Data extract START

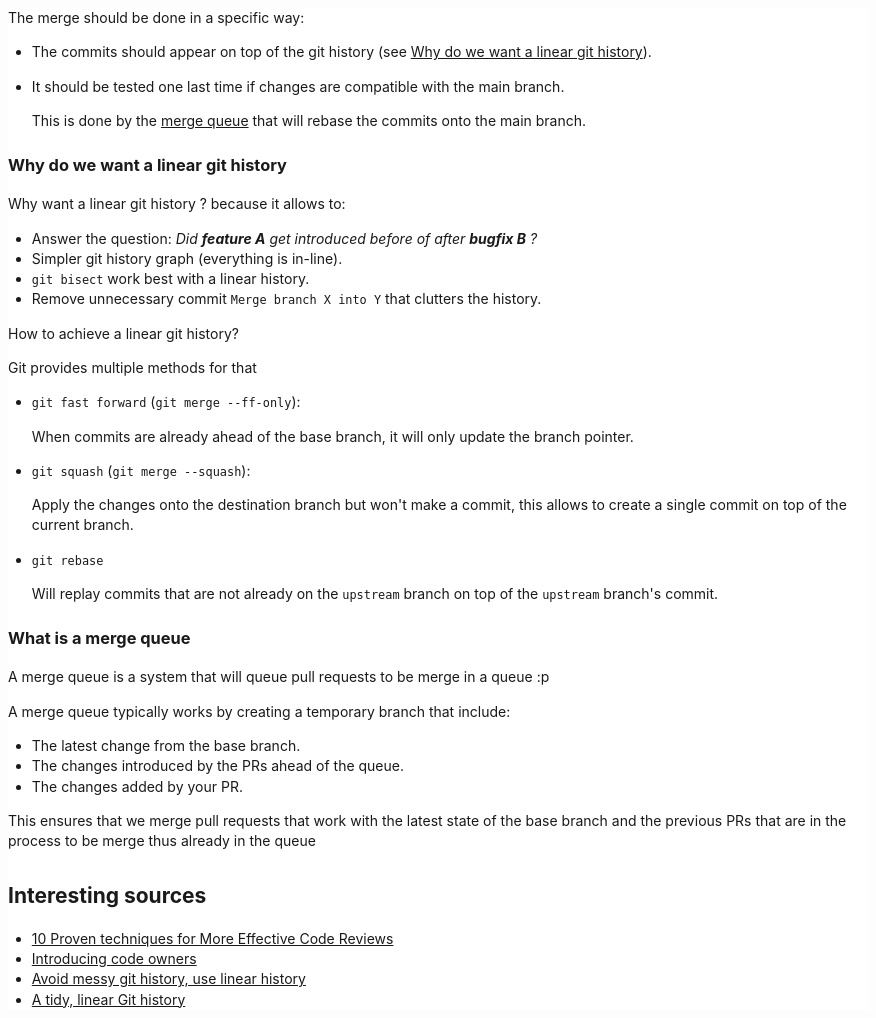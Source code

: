 The merge should be done in a specific way:

- The commits should appear on top of the git history (see [Why do we want a linear git history](#why-do-we-want-a-linear-git-history)).
- It should be tested one last time if changes are compatible with the main
  branch.

    This is done by the [merge queue](#what-is-a-merge-queue) that will rebase the
    commits onto the main branch.

### Why do we want a linear git history

Why want a linear git history ? because it allows to:

- Answer the question: *Did **feature A** get introduced before of after **bugfix B** ?*
- Simpler git history graph (everything is in-line).
- `git bisect` work best with a linear history.
- Remove unnecessary commit `Merge branch X into Y` that clutters the history.

How to achieve a linear git history?

Git provides multiple methods for that

- `git fast forward` (`git merge --ff-only`):

  When commits are already ahead of the base branch, it will only update the
  branch pointer.

- `git squash` (`git merge --squash`):

  Apply the changes onto the destination branch but won't make a commit, this
  allows to create a single commit on top of the current branch.

- `git rebase`

  Will replay commits that are not already on the `upstream` branch on top of
  the `upstream` branch's commit.

### What is a merge queue

A merge queue is a system that will queue pull requests to be merge in a queue :p

A merge queue typically works by creating a temporary branch that include:

- The latest change from the base branch.
- The changes introduced by the PRs ahead of the queue.
- The changes added by your PR.

This ensures that we merge pull requests that work with the latest state of the
base branch and the previous PRs that are in the process to be merge thus already in the queue

## Interesting sources

- [10 Proven techniques for More Effective Code Reviews](https://www.dainemawer.com/articles/ten-proven-techniques-for-more-effective-code-reviews)
- [Introducing code owners](https://github.blog/2017-07-06-introducing-code-owners/)
- [Avoid messy git history, use linear history](https://dev.to/bladesensei/avoid-messy-git-history-3g26)
- [A tidy, linear Git history](https://www.bitsnbites.eu/a-tidy-linear-git-history/)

Data extract END

- [Assignment]:
Retype only this portion of the data above: the line containing "- It should", the line containing "### What is a merge queue", and all lines between them, exactly.

- [Exercise result]:
- It should be tested one last time if changes are compatible with the main
  branch.

    This is done by the [merge queue](#what-is-a-merge-queue) that will rebase the
    commits onto the main branch.

### Why do we want a linear git history

Why want a linear git history ? because it allows to:

- Answer the question: *Did **feature A** get introduced before of after **bugfix B** ?*
- Simpler git history graph (everything is in-line).
- `git bisect` work best with a linear history.
- Remove unnecessary commit `Merge branch X into Y` that clutters the history.

How to achieve a linear git history?

Git provides multiple methods for that

- `git fast forward` (`git merge --ff-only`):

  When commits are already ahead of the base branch, it will only update the
  branch pointer.

- `git squash` (`git merge --squash`):

  Apply the changes onto the destination branch but won't make a commit, this
  allows to create a single commit on top of the current branch.

- `git rebase`

  Will replay commits that are not already on the `upstream` branch on top of
  the `upstream` branch's commit.

### What is a merge queue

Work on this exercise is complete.